▶ _What to do_
Only one stretch of the records below should be repeated. It starts with the line containing "앱을 확장하면 직접 api" and goes on through the line containing "- cron/cron.tab", exactly as written.

Segment Start: Data extract

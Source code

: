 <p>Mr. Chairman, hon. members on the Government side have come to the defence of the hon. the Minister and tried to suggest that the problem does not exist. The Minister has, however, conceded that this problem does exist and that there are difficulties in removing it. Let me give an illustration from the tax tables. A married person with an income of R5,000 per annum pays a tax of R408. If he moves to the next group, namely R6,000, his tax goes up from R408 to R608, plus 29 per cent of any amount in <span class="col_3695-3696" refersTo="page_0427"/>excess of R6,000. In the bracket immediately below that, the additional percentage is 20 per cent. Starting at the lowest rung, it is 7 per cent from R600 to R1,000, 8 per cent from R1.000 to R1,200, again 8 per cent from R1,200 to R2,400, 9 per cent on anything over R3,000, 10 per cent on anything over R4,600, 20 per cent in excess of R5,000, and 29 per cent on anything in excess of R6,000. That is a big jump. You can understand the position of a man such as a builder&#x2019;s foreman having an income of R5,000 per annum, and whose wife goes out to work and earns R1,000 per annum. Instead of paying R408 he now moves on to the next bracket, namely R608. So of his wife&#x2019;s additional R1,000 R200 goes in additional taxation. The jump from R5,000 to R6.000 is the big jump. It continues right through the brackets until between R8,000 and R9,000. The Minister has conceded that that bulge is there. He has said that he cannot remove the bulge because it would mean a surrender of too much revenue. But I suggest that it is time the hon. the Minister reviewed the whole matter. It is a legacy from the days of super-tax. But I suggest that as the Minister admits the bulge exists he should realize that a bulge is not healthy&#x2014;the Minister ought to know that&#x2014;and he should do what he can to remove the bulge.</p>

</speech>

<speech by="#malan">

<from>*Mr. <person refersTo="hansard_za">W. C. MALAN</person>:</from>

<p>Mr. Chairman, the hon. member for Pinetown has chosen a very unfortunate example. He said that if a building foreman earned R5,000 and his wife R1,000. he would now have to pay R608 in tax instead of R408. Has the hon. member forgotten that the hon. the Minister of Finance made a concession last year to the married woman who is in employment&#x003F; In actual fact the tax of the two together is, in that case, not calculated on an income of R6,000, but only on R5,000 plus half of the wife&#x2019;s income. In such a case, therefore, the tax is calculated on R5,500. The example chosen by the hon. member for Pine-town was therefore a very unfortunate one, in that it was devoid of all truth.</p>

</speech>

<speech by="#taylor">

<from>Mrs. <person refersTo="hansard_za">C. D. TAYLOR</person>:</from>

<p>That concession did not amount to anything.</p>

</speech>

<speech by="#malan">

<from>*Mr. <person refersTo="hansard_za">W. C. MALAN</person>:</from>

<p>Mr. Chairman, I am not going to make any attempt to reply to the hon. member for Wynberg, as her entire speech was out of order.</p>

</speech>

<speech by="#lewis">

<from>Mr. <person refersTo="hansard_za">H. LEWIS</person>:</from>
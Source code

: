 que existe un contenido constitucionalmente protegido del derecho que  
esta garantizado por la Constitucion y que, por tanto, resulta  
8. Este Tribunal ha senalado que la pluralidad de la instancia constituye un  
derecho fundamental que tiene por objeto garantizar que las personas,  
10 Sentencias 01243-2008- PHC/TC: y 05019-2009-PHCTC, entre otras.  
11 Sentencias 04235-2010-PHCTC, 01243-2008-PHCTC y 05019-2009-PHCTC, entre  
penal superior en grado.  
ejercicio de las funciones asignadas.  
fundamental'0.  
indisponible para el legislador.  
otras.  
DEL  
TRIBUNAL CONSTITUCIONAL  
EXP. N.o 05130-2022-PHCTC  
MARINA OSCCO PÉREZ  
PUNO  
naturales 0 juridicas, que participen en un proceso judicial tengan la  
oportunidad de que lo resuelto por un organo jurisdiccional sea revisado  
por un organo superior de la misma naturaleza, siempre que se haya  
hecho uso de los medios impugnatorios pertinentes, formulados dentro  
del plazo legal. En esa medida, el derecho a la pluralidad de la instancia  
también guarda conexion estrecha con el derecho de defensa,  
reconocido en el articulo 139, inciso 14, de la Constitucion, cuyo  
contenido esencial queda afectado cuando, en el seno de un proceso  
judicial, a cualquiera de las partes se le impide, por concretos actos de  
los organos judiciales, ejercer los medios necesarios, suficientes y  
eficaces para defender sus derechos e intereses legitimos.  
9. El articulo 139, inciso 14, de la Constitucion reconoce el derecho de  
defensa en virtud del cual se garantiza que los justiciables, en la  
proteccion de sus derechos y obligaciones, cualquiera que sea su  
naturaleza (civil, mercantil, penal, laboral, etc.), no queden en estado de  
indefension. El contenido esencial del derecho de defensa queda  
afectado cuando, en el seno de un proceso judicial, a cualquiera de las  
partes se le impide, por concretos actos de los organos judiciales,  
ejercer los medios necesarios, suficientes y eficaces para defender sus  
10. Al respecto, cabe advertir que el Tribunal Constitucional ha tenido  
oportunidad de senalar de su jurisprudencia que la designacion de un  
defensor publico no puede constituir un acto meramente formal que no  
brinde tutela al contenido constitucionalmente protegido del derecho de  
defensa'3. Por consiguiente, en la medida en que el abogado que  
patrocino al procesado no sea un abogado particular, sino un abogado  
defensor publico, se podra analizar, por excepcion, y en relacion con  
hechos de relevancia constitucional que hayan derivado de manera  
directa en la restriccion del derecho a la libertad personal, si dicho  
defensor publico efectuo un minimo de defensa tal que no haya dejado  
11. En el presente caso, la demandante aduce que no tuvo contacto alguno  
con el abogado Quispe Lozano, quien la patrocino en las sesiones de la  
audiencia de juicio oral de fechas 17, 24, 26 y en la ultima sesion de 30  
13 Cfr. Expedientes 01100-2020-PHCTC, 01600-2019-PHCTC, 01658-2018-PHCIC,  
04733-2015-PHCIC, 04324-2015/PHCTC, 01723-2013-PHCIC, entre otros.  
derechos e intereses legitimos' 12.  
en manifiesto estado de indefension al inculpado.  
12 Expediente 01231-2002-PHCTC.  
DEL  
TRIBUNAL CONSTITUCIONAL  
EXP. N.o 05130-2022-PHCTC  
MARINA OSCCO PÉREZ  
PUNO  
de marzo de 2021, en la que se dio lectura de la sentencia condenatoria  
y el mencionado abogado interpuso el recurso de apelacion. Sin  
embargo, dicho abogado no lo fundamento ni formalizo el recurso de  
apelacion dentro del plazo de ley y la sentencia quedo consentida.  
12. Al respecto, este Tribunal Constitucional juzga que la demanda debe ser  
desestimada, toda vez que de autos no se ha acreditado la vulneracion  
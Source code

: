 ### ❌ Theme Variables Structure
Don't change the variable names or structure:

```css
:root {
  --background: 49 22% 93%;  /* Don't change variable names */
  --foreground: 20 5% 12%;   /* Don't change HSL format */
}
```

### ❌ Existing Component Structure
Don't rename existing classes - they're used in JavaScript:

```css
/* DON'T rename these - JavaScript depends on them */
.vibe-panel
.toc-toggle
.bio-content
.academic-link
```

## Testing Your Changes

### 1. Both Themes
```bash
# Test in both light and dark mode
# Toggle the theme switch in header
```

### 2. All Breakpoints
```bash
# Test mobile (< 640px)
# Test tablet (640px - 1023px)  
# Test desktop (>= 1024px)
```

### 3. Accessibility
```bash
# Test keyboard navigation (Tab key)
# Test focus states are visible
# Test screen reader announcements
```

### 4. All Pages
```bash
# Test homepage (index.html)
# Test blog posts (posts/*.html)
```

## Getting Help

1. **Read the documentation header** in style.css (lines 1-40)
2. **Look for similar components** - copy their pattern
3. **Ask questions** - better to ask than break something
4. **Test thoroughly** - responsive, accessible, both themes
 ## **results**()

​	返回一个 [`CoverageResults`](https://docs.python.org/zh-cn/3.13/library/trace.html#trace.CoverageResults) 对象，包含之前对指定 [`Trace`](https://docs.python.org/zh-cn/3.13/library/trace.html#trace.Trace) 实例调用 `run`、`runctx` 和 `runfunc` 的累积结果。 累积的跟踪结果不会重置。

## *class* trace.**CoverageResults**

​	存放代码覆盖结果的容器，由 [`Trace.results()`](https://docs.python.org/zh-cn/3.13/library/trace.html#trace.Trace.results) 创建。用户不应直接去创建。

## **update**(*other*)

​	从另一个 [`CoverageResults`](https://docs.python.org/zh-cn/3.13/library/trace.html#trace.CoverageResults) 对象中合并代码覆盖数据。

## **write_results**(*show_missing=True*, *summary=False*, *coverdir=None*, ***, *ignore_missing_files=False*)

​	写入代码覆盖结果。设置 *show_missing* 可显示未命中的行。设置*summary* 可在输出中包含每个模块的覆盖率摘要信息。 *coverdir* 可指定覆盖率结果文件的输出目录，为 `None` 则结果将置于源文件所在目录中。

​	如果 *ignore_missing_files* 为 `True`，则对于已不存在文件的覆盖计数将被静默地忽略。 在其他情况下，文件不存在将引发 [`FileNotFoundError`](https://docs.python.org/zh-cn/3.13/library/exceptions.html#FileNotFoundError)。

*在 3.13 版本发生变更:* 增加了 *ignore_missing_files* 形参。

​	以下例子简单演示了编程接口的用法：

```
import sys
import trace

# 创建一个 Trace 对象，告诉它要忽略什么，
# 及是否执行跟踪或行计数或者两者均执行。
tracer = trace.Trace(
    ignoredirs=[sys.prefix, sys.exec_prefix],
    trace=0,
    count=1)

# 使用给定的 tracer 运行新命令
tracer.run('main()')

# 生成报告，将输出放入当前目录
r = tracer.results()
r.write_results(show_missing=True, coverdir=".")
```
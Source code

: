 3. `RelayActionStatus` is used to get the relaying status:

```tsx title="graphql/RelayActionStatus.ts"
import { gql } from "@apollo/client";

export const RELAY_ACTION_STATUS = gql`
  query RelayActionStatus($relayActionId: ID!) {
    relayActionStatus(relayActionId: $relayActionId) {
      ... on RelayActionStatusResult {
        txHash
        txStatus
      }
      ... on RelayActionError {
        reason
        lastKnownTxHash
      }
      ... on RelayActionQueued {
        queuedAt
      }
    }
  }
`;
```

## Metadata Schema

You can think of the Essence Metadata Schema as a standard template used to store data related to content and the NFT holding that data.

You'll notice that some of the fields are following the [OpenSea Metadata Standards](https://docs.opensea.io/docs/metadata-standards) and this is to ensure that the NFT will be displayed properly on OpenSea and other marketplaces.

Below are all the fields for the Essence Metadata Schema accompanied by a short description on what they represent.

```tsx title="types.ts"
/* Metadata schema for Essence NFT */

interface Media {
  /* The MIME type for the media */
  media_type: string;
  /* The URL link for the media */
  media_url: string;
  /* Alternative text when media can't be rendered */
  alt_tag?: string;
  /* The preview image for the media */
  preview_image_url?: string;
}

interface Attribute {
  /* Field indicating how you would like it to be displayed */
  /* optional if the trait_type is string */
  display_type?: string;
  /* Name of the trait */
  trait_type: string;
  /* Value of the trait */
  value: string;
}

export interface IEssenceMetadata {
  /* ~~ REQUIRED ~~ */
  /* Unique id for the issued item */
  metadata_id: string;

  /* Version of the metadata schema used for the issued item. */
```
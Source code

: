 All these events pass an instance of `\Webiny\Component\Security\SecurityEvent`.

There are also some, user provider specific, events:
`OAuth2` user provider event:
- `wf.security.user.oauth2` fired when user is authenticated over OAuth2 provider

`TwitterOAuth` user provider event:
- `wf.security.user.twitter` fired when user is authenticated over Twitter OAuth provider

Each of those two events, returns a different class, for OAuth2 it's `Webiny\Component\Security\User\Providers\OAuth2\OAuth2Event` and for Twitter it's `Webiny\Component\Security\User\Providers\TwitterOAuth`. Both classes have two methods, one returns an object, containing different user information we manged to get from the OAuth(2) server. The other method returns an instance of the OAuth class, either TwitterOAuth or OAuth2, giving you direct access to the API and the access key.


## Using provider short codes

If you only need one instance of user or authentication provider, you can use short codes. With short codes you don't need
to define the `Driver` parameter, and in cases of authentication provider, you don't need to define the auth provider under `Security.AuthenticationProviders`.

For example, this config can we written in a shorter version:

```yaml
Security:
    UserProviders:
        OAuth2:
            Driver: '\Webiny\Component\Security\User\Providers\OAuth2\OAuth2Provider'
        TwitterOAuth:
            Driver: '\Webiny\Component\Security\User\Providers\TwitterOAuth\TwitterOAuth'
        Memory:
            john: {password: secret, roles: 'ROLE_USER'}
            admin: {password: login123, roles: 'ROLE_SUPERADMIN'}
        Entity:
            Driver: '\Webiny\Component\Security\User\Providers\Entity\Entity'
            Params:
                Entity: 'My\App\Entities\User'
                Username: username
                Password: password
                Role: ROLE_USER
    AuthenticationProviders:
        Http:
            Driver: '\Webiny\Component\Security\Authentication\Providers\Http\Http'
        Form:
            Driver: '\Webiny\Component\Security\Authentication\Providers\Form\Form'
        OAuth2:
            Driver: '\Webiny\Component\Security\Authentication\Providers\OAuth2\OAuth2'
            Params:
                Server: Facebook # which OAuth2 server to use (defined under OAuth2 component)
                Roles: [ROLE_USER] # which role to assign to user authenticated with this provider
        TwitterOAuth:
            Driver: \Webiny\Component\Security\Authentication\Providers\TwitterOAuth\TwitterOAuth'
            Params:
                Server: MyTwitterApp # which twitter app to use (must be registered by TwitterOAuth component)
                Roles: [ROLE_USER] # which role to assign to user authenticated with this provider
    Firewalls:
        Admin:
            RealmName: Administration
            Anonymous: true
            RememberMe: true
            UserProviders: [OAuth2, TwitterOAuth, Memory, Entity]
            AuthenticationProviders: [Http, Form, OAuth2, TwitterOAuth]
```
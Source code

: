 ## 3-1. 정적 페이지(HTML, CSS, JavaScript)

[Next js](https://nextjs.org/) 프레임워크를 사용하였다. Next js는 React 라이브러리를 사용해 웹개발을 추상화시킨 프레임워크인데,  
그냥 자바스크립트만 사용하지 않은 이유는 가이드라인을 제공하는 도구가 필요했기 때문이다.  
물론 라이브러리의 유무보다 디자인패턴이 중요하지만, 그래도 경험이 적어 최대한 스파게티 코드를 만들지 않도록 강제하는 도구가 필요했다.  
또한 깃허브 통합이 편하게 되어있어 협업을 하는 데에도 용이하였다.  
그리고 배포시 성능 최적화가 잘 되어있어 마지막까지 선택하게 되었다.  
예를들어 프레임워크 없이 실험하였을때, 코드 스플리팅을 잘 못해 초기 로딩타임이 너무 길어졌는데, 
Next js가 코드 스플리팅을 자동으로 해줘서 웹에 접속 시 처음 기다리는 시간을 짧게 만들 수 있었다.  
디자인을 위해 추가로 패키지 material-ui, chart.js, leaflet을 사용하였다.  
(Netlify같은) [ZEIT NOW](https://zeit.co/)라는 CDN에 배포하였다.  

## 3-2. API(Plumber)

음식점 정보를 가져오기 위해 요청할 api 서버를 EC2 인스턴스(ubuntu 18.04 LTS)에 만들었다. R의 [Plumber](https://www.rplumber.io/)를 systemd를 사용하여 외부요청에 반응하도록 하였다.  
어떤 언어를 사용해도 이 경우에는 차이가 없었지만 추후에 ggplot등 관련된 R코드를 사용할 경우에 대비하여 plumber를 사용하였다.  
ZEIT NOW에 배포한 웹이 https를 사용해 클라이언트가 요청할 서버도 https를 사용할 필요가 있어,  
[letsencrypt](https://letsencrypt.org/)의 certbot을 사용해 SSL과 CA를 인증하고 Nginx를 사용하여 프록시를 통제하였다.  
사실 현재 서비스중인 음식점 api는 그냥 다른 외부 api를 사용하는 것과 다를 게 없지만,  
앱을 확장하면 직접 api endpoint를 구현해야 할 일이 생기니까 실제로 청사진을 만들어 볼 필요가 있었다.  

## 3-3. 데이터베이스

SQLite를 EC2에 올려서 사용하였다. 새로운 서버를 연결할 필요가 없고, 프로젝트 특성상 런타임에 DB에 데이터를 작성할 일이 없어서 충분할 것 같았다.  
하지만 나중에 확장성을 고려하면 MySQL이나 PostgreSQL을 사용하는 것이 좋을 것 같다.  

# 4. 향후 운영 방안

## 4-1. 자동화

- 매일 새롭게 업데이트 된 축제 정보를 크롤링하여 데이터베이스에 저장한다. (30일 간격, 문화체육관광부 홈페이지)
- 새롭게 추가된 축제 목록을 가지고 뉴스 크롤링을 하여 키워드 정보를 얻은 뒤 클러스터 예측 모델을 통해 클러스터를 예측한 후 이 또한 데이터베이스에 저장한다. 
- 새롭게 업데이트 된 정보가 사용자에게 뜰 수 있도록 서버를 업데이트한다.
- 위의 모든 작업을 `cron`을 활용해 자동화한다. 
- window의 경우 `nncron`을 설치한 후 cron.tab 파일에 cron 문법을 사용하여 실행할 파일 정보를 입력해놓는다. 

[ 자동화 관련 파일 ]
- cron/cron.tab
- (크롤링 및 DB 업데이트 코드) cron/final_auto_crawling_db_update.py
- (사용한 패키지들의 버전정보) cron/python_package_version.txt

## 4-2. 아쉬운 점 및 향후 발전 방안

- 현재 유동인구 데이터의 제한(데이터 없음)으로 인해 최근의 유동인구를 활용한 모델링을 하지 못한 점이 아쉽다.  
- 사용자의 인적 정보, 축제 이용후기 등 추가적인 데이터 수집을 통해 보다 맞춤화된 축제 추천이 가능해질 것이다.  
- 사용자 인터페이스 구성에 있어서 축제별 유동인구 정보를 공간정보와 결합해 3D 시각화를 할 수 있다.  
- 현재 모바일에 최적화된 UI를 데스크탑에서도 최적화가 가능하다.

Segment End: Data extract

▶ _Exercise solution_
앱을 확장하면 직접 api endpoint를 구현해야 할 일이 생기니까 실제로 청사진을 만들어 볼 필요가 있었다.  

## 3-3. 데이터베이스

SQLite를 EC2에 올려서 사용하였다. 새로운 서버를 연결할 필요가 없고, 프로젝트 특성상 런타임에 DB에 데이터를 작성할 일이 없어서 충분할 것 같았다.  
하지만 나중에 확장성을 고려하면 MySQL이나 PostgreSQL을 사용하는 것이 좋을 것 같다.  

# 4. 향후 운영 방안

## 4-1. 자동화

- 매일 새롭게 업데이트 된 축제 정보를 크롤링하여 데이터베이스에 저장한다. (30일 간격, 문화체육관광부 홈페이지)
- 새롭게 추가된 축제 목록을 가지고 뉴스 크롤링을 하여 키워드 정보를 얻은 뒤 클러스터 예측 모델을 통해 클러스터를 예측한 후 이 또한 데이터베이스에 저장한다. 
- 새롭게 업데이트 된 정보가 사용자에게 뜰 수 있도록 서버를 업데이트한다.
- 위의 모든 작업을 `cron`을 활용해 자동화한다. 
- window의 경우 `nncron`을 설치한 후 cron.tab 파일에 cron 문법을 사용하여 실행할 파일 정보를 입력해놓는다. 

[ 자동화 관련 파일 ]
- cron/cron.tab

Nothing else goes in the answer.